Navidad

Un Papá Noel muy gallego

Todo buen gallego sabe que la nuestra es tierra de leyendas, de meigas y de viejos cuentos frente al fuego. Por eso no es de extrañar que en Galicia tengamos nuestro propio Papá Noel, aunque muchos no lo sepan.
Un Papá Noel muy gallego
O apalpador
O apalpador

Este año, en vez de quejarnos por la mala costumbre de imitar las festividades americanas… Tenemos la posibilidad de cambiar la historia de Nochebuena y contarles a los más pequeños que será El Apalpador el que baje por la chimenea.

La historia del Apalpador proviene de Lugo, de los fríos montes de O Courel y O Cebreiro. Ha llegado hasta nosotros desde la tradición oral que han protegido durante cientos de años los más mayores de nuestra tierra.
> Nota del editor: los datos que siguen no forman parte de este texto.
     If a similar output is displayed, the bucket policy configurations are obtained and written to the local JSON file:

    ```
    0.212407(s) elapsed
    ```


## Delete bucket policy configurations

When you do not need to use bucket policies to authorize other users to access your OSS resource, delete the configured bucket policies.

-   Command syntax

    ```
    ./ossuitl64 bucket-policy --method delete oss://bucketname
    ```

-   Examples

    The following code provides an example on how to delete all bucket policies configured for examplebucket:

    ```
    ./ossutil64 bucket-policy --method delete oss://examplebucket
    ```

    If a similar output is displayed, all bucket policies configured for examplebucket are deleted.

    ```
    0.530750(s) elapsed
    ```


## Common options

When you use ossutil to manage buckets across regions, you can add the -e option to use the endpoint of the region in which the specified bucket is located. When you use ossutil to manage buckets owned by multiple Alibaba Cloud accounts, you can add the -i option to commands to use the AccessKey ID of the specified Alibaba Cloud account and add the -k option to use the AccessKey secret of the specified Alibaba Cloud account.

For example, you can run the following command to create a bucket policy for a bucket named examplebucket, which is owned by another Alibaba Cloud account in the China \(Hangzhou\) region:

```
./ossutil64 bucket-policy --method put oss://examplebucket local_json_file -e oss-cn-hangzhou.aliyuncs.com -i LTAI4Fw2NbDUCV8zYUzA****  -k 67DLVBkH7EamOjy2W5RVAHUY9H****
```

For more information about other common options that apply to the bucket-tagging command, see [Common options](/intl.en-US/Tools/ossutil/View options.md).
Por la zona, los más pequeños saben perfectamente que el Apalpador es un carbonero muy corpulento, pelirrojo y vestido con boina, chaqueta de colores y pantalones con remiendos. Algunos dicen que baja desde el alto monte en la noche del 24 y otros que lo hace en la del 31, pero la cuestión es que baja. Pasa por la chimenea de las casas y se acerca curioso a los niños para palparles las barrigas.

El hombre tiene que comprobar si el pequeño ha sido bueno y se ha alimentado correctamente durante el año. Si el niño es buen comedor, lo agasaja con un puñado de castañas y si ha sido mal chico… Solo encontrará carbón. 
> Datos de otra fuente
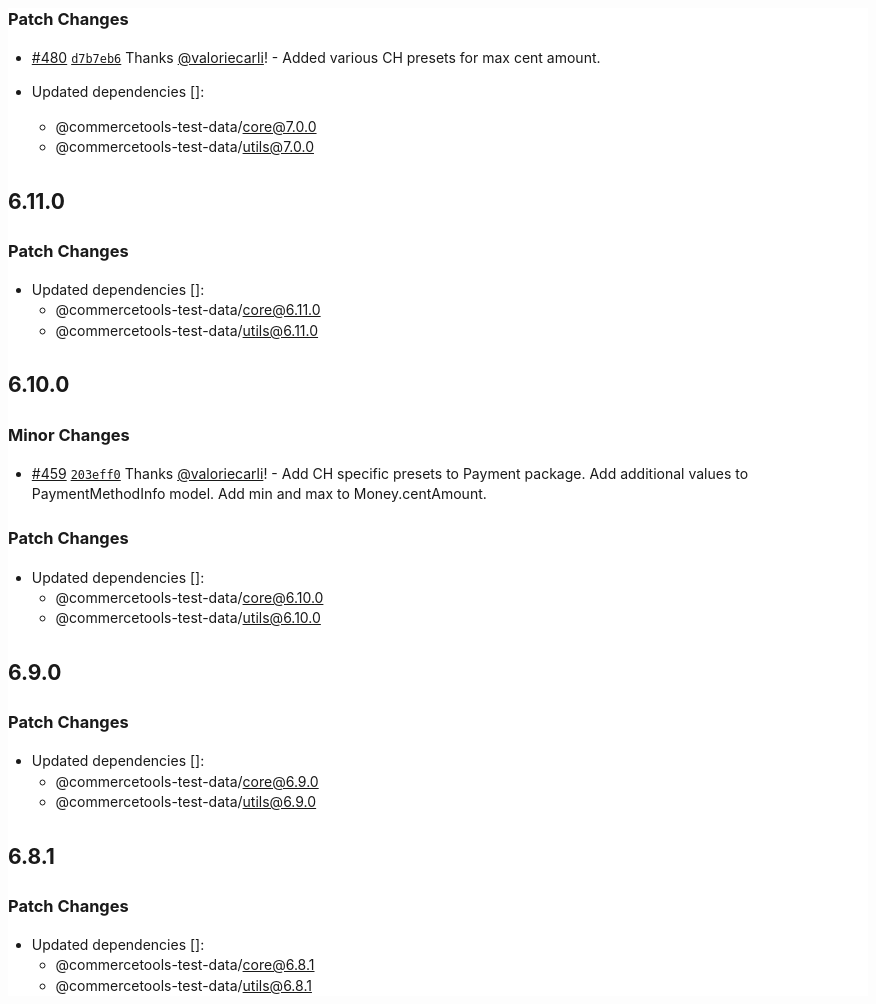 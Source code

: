 ### Patch Changes

- [#480](https://github.com/commercetools/test-data/pull/480) [`d7b7eb6`](https://github.com/commercetools/test-data/commit/d7b7eb6e2bf3daff60ea60d07d48252252999923) Thanks [@valoriecarli](https://github.com/valoriecarli)! - Added various CH presets for max cent amount.

- Updated dependencies []:
  - @commercetools-test-data/core@7.0.0
  - @commercetools-test-data/utils@7.0.0

## 6.11.0

### Patch Changes

- Updated dependencies []:
  - @commercetools-test-data/core@6.11.0
  - @commercetools-test-data/utils@6.11.0

## 6.10.0

### Minor Changes

- [#459](https://github.com/commercetools/test-data/pull/459) [`203eff0`](https://github.com/commercetools/test-data/commit/203eff051df03eff3b4f125e281890d0c2db9fd7) Thanks [@valoriecarli](https://github.com/valoriecarli)! - Add CH specific presets to Payment package.
  Add additional values to PaymentMethodInfo model.
  Add min and max to Money.centAmount.

### Patch Changes

- Updated dependencies []:
  - @commercetools-test-data/core@6.10.0
  - @commercetools-test-data/utils@6.10.0

## 6.9.0

### Patch Changes

- Updated dependencies []:
  - @commercetools-test-data/core@6.9.0
  - @commercetools-test-data/utils@6.9.0

## 6.8.1

### Patch Changes

- Updated dependencies []:
  - @commercetools-test-data/core@6.8.1
  - @commercetools-test-data/utils@6.8.1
Para los más buenos tiene preparado algún regalo, pero sobre todo su discurso para desearle al chiquillo un buen año plagado de abundancia:

“Por seres obediente e estares ben alimentado,
con estas castañas e este agasallo
desexote fartura e bon ano”.

El Apalpador no solo es nuestra particular leyenda navideña… Su historia habla mucho de la naturaleza de nuestro pasado. El Apalpador llevaba castañas, un alimento importantísimo en los duros inviernos. Gracias a ellas, muchas familias sobrevivían a la dura estación en las montañas. El hambre era una constante en la Galicia remota. Para los niños del siglo XIX, poco podría resultar más emocionante y digno de agradecer que poder sentir llena su barriga. El Apalpador es un vestigio de nuestros orígenes humildes, de nuestra resistencia y nuestra lucha.